LOS ANGELES – Mookie Betts was listed on the Dodgers’ lineup card Friday, like many days in the foreseeable future, and unlike the last four. Betts hadn’t batted since Sunday because of a swollen finger on his left hand. He returned to hit a double and a home run in a 7-2 win over the San Francisco Giants.

It was the kind of performance the Dodgers would like to expect from Betts. They traded a major league outfielder and two prospects to acquire him from the Boston Red Sox in February. They signed him to the largest contract in franchise history, $365 million over 12 years, in July. But he has only appeared in 13 games that count while wearing a Dodger uniform.
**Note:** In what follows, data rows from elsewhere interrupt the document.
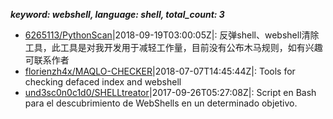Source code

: *******keyword: webshell, language: shell, total_count: 3*******

* [6265113/PythonScan](https://github.com/6265113/PythonScan)|2018-09-19T03:00:05Z|: 反弹shell、webshell清除工具，此工具是对我开发用于减轻工作量，目前没有公布木马规则，如有兴趣可联系作者
* [florienzh4x/MAQLO-CHECKER](https://github.com/florienzh4x/MAQLO-CHECKER)|2018-07-07T14:45:44Z|: Tools for checking defaced index and webshell
* [und3sc0n0c1d0/SHELLtreator](https://github.com/und3sc0n0c1d0/SHELLtreator)|2017-09-26T05:27:08Z|: Script en Bash para el descubrimiento de WebShells en un determinado objetivo.
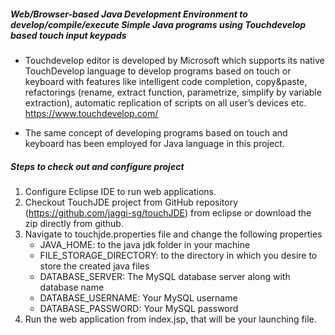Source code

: ##### Web/Browser-based Java Development Environment to develop/compile/execute Simple Java programs using Touchdevelop based touch input keypads

* Touchdevelop editor is developed by Microsoft which supports its native TouchDevelop language to develop programs based on touch or keyboard with features like  intelligent code completion, copy&paste, refactorings (rename, extract function, parametrize, simplify by variable extraction), automatic replication of scripts on all user’s devices etc. https://www.touchdevelop.com/

* The same concept of developing programs based on touch and keyboard has been employed for Java language in this project.

##### Steps to check out and configure project

1. Configure Eclipse IDE to run web applications.
2. Checkout TouchJDE project from GitHub repository (https://github.com/jaggi-sg/touchJDE) from eclipse or download the zip directly from github.
3. Navigate to touchjde.properties file and change the following properties
   - JAVA_HOME: to the java jdk folder in your machine
   - FILE_STORAGE_DIRECTORY: to the directory in which you desire to store the created java files
   - DATABASE_SERVER: The MySQL database server along with database name
   - DATABASE_USERNAME: Your MySQL username
   - DATABASE_PASSWORD: Your MySQL password
4. Run the web application from index.jsp, that will be your launching file.

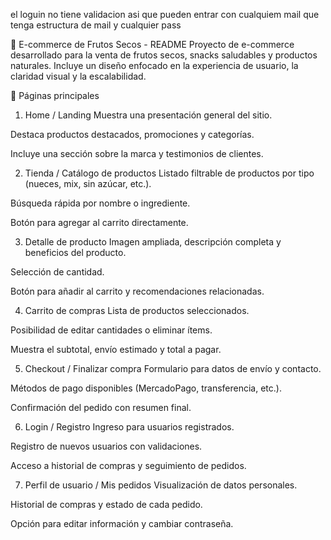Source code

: el loguin no tiene validacion asi que pueden entrar con cualquiem mail que tenga estructura de mail y cualquier pass

🛒 E-commerce de Frutos Secos - README
Proyecto de e-commerce desarrollado para la venta de frutos secos, snacks saludables y productos naturales. Incluye un diseño enfocado en la experiencia de usuario, la claridad visual y la escalabilidad.

🔗 Páginas principales
1. Home / Landing
Muestra una presentación general del sitio.

Destaca productos destacados, promociones y categorías.

Incluye una sección sobre la marca y testimonios de clientes.

2. Tienda / Catálogo de productos
Listado filtrable de productos por tipo (nueces, mix, sin azúcar, etc.).

Búsqueda rápida por nombre o ingrediente.

Botón para agregar al carrito directamente.

3. Detalle de producto
Imagen ampliada, descripción completa y beneficios del producto.

Selección de cantidad.

Botón para añadir al carrito y recomendaciones relacionadas.

4. Carrito de compras
Lista de productos seleccionados.

Posibilidad de editar cantidades o eliminar ítems.

Muestra el subtotal, envío estimado y total a pagar.

5. Checkout / Finalizar compra
Formulario para datos de envío y contacto.

Métodos de pago disponibles (MercadoPago, transferencia, etc.).

Confirmación del pedido con resumen final.

6. Login / Registro
Ingreso para usuarios registrados.

Registro de nuevos usuarios con validaciones.

Acceso a historial de compras y seguimiento de pedidos.

7. Perfil de usuario / Mis pedidos
Visualización de datos personales.

Historial de compras y estado de cada pedido.

Opción para editar información y cambiar contraseña.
Betts appeared as a defensive replacement Tuesday and Wednesday against the Arizona Diamondbacks, his finger too tender to swing a bat.

  • The Giants’ Mike Yastrzemski #5 beats the tag by Dodgers catcher Will Smith #16 to score in the top of the third inning during their game at Dodger Stadium in Los Angeles, Friday, August 7, 2020. (Photo by Hans Gutknecht, Los Angeles Daily News/SCNG)

  • The Dodgers’ Max Muncy #13 hits a home run in the bottom of fourth inning the during their game against the Giants at Dodger Stadium in Los Angeles, Friday, August 7, 2020. (Photo by Hans Gutknecht, Los Angeles Daily News/SCNG)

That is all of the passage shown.